安心問答−浄土真宗の信心について−

浄土真宗の信心についての問答

「自力一杯求める」という意味(orimaさんの質問)

orimaさんよりメールをいただきました、有り難うございました。

(中略)
「(顕正などを)やっていけば、(やがて)何か知らされることがあるのです(何が知らされるのかは言われませんでした)」「自力一杯求めていかなかったら、自力間に合わなんだと知らされて助かるということはない」と言われました。

只今救われようとして、上のような目標を立てて頑張ろうということは大事なことなのでしょうか?

只今救う本願に只今救われようと向かっているつもりなのですが、上のように色々聞くと、どう求めたらよいものかと考えてしまいます。

大変大事な質問だと思います。

目的さえ間違わなければ、自分なりに目標を立てて頑張ろうとすることは大事なことです。

まず、顕正などのいろいろな人に仏法を伝えていくような活動をすれば知らされることがいろいろあります。実際にやらねば知らされないこともたくさんあります。
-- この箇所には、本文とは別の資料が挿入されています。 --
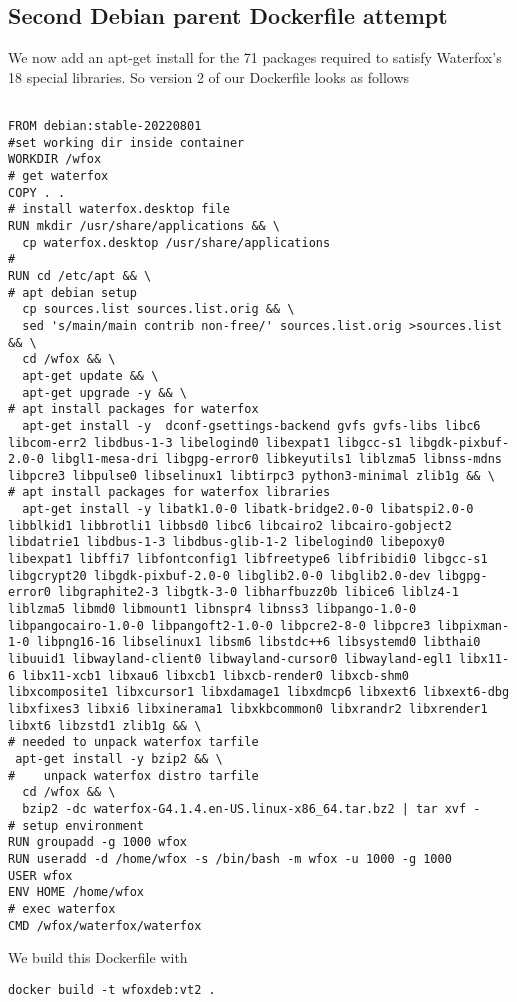 \documentclass{article}  %
\begin{document}
\subsection{Second Debian parent Dockerfile attempt}
We now add an apt-get install for the 71 packages required to satisfy Waterfox's 18 special libraries. So version 2 of our Dockerfile looks as follows
\begin{verbatim}

FROM debian:stable-20220801
#set working dir inside container
WORKDIR /wfox
# get waterfox
COPY . .
# install waterfox.desktop file
RUN mkdir /usr/share/applications && \
  cp waterfox.desktop /usr/share/applications
#
RUN cd /etc/apt && \
# apt debian setup
  cp sources.list sources.list.orig && \
  sed 's/main/main contrib non-free/' sources.list.orig >sources.list && \
  cd /wfox && \
  apt-get update && \
  apt-get upgrade -y && \
# apt install packages for waterfox
  apt-get install -y  dconf-gsettings-backend gvfs gvfs-libs libc6 libcom-err2 libdbus-1-3 libelogind0 libexpat1 libgcc-s1 libgdk-pixbuf-2.0-0 libgl1-mesa-dri libgpg-error0 libkeyutils1 liblzma5 libnss-mdns libpcre3 libpulse0 libselinux1 libtirpc3 python3-minimal zlib1g && \
# apt install packages for waterfox libraries
  apt-get install -y libatk1.0-0 libatk-bridge2.0-0 libatspi2.0-0 libblkid1 libbrotli1 libbsd0 libc6 libcairo2 libcairo-gobject2 libdatrie1 libdbus-1-3 libdbus-glib-1-2 libelogind0 libepoxy0 libexpat1 libffi7 libfontconfig1 libfreetype6 libfribidi0 libgcc-s1 libgcrypt20 libgdk-pixbuf-2.0-0 libglib2.0-0 libglib2.0-dev libgpg-error0 libgraphite2-3 libgtk-3-0 libharfbuzz0b libice6 liblz4-1 liblzma5 libmd0 libmount1 libnspr4 libnss3 libpango-1.0-0 libpangocairo-1.0-0 libpangoft2-1.0-0 libpcre2-8-0 libpcre3 libpixman-1-0 libpng16-16 libselinux1 libsm6 libstdc++6 libsystemd0 libthai0 libuuid1 libwayland-client0 libwayland-cursor0 libwayland-egl1 libx11-6 libx11-xcb1 libxau6 libxcb1 libxcb-render0 libxcb-shm0 libxcomposite1 libxcursor1 libxdamage1 libxdmcp6 libxext6 libxext6-dbg libxfixes3 libxi6 libxinerama1 libxkbcommon0 libxrandr2 libxrender1 libxt6 libzstd1 zlib1g && \
# needed to unpack waterfox tarfile
 apt-get install -y bzip2 && \
#    unpack waterfox distro tarfile
  cd /wfox && \
  bzip2 -dc waterfox-G4.1.4.en-US.linux-x86_64.tar.bz2 | tar xvf -
# setup environment
RUN groupadd -g 1000 wfox
RUN useradd -d /home/wfox -s /bin/bash -m wfox -u 1000 -g 1000
USER wfox
ENV HOME /home/wfox
# exec waterfox
CMD /wfox/waterfox/waterfox
\end{verbatim}
We build this Dockerfile with
\begin{verbatim}
docker build -t wfoxdeb:vt2 .
\end{verbatim}
\end{document}
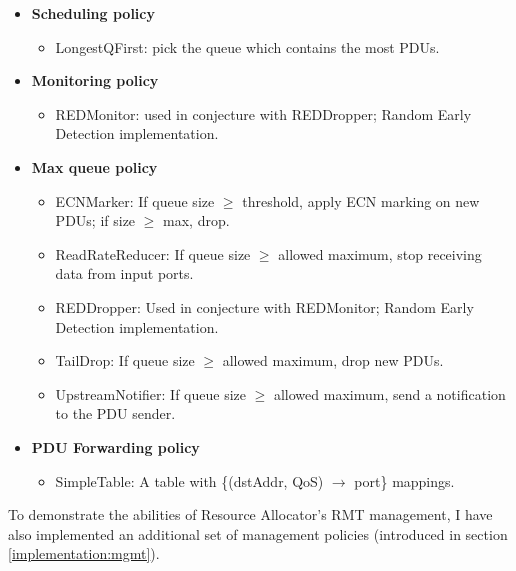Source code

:         \begin{itemize}
            \item \textbf{Scheduling policy}
            \begin{itemize}
                \item LongestQFirst: pick the queue which contains the most PDUs.
            \end{itemize}
            \item \textbf{Monitoring policy}
            \begin{itemize}
                \item REDMonitor: used in conjecture with REDDropper; Random Early Detection implementation.
            \end{itemize}
            \item \textbf{Max queue policy}
            \begin{itemize}
                \item ECNMarker: If queue size $\geq$ threshold, apply ECN marking on new PDUs; if size $\geq$ max, drop.
                \item ReadRateReducer: If queue size $\geq$ allowed maximum, stop receiving data from input ports.
                \item REDDropper: Used in conjecture with REDMonitor; Random Early Detection implementation.
                \item TailDrop: If queue size $\geq$ allowed maximum, drop new PDUs.
                \item UpstreamNotifier: If queue size $\geq$ allowed maximum, send a notification to the PDU sender.
            \end{itemize}
            \item \textbf{PDU Forwarding policy}
            \begin{itemize}
                \item SimpleTable: A table with \{(dstAddr, QoS) $\rightarrow$ port\} mappings.
            \end{itemize}
        \end{itemize}

        To demonstrate the abilities of Resource Allocator's RMT management, I have also implemented an additional set of management policies (introduced in section \ref{implementation:mgmt}).

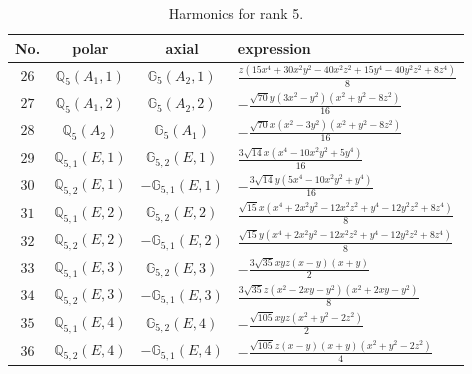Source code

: \documentclass[fleqn,8pt,landscape]{jsarticle}
\begin{document}
\begin{table}[ht!]
\begin{center}
\caption{Harmonics for rank 5.}
\renewcommand{\arraystretch}{1.3}
\begin{tabular}{cccl} \hline \hline
No. & polar & axial & expression \\ \hline
$ 26 $ & $ \mathbb{Q}_{5}(A_{1},1) $ & $ \mathbb{G}_{5}(A_{2},1) $ & $ \frac{z \left(15 x^{4} + 30 x^{2} y^{2} - 40 x^{2} z^{2} + 15 y^{4} - 40 y^{2} z^{2} + 8 z^{4}\right)}{8} $ \\
$ 27 $ & $ \mathbb{Q}_{5}(A_{1},2) $ & $ \mathbb{G}_{5}(A_{2},2) $ & $ - \frac{\sqrt{70} y \left(3 x^{2} - y^{2}\right) \left(x^{2} + y^{2} - 8 z^{2}\right)}{16} $ \\
$ 28 $ & $ \mathbb{Q}_{5}(A_{2}) $ & $ \mathbb{G}_{5}(A_{1}) $ & $ - \frac{\sqrt{70} x \left(x^{2} - 3 y^{2}\right) \left(x^{2} + y^{2} - 8 z^{2}\right)}{16} $ \\
$ 29 $ & $ \mathbb{Q}_{5,1}(E,1) $ & $ \mathbb{G}_{5,2}(E,1) $ & $ \frac{3 \sqrt{14} x \left(x^{4} - 10 x^{2} y^{2} + 5 y^{4}\right)}{16} $ \\
$ 30 $ & $ \mathbb{Q}_{5,2}(E,1) $ & $ -\mathbb{G}_{5,1}(E,1) $ & $ - \frac{3 \sqrt{14} y \left(5 x^{4} - 10 x^{2} y^{2} + y^{4}\right)}{16} $ \\
$ 31 $ & $ \mathbb{Q}_{5,1}(E,2) $ & $ \mathbb{G}_{5,2}(E,2) $ & $ \frac{\sqrt{15} x \left(x^{4} + 2 x^{2} y^{2} - 12 x^{2} z^{2} + y^{4} - 12 y^{2} z^{2} + 8 z^{4}\right)}{8} $ \\
$ 32 $ & $ \mathbb{Q}_{5,2}(E,2) $ & $ -\mathbb{G}_{5,1}(E,2) $ & $ \frac{\sqrt{15} y \left(x^{4} + 2 x^{2} y^{2} - 12 x^{2} z^{2} + y^{4} - 12 y^{2} z^{2} + 8 z^{4}\right)}{8} $ \\
$ 33 $ & $ \mathbb{Q}_{5,1}(E,3) $ & $ \mathbb{G}_{5,2}(E,3) $ & $ - \frac{3 \sqrt{35} x y z \left(x - y\right) \left(x + y\right)}{2} $ \\
$ 34 $ & $ \mathbb{Q}_{5,2}(E,3) $ & $ -\mathbb{G}_{5,1}(E,3) $ & $ \frac{3 \sqrt{35} z \left(x^{2} - 2 x y - y^{2}\right) \left(x^{2} + 2 x y - y^{2}\right)}{8} $ \\
$ 35 $ & $ \mathbb{Q}_{5,1}(E,4) $ & $ \mathbb{G}_{5,2}(E,4) $ & $ - \frac{\sqrt{105} x y z \left(x^{2} + y^{2} - 2 z^{2}\right)}{2} $ \\
$ 36 $ & $ \mathbb{Q}_{5,2}(E,4) $ & $ -\mathbb{G}_{5,1}(E,4) $ & $ - \frac{\sqrt{105} z \left(x - y\right) \left(x + y\right) \left(x^{2} + y^{2} - 2 z^{2}\right)}{4} $ \\
 \hline \hline
\end{tabular}
\end{center}
\end{table}
\end{document}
ここで大事なことは目的です。私たちが親鸞聖人のみ教えを聞く目的は、「信心決定」の身に、現在ただいま救われることです。上記の言葉ですと「何か知らされることがある」ので、それを知るのが目的で、人に仏法を伝えているかのように聞こえます。
では、「何を知る」ために仏法を人に伝えると言うことなのかは、この言葉だけではわかりません。

次に、出てくる言葉が「自力いっぱい求めなかったら、自力間に合わなんだと知らされて助かるといことはない」というのも、これ単独で使う分には、問題ないのですが、先ほどの、「やっていけば知らされる」と続けて聞くと、聞いた人はどうなるでしょうか?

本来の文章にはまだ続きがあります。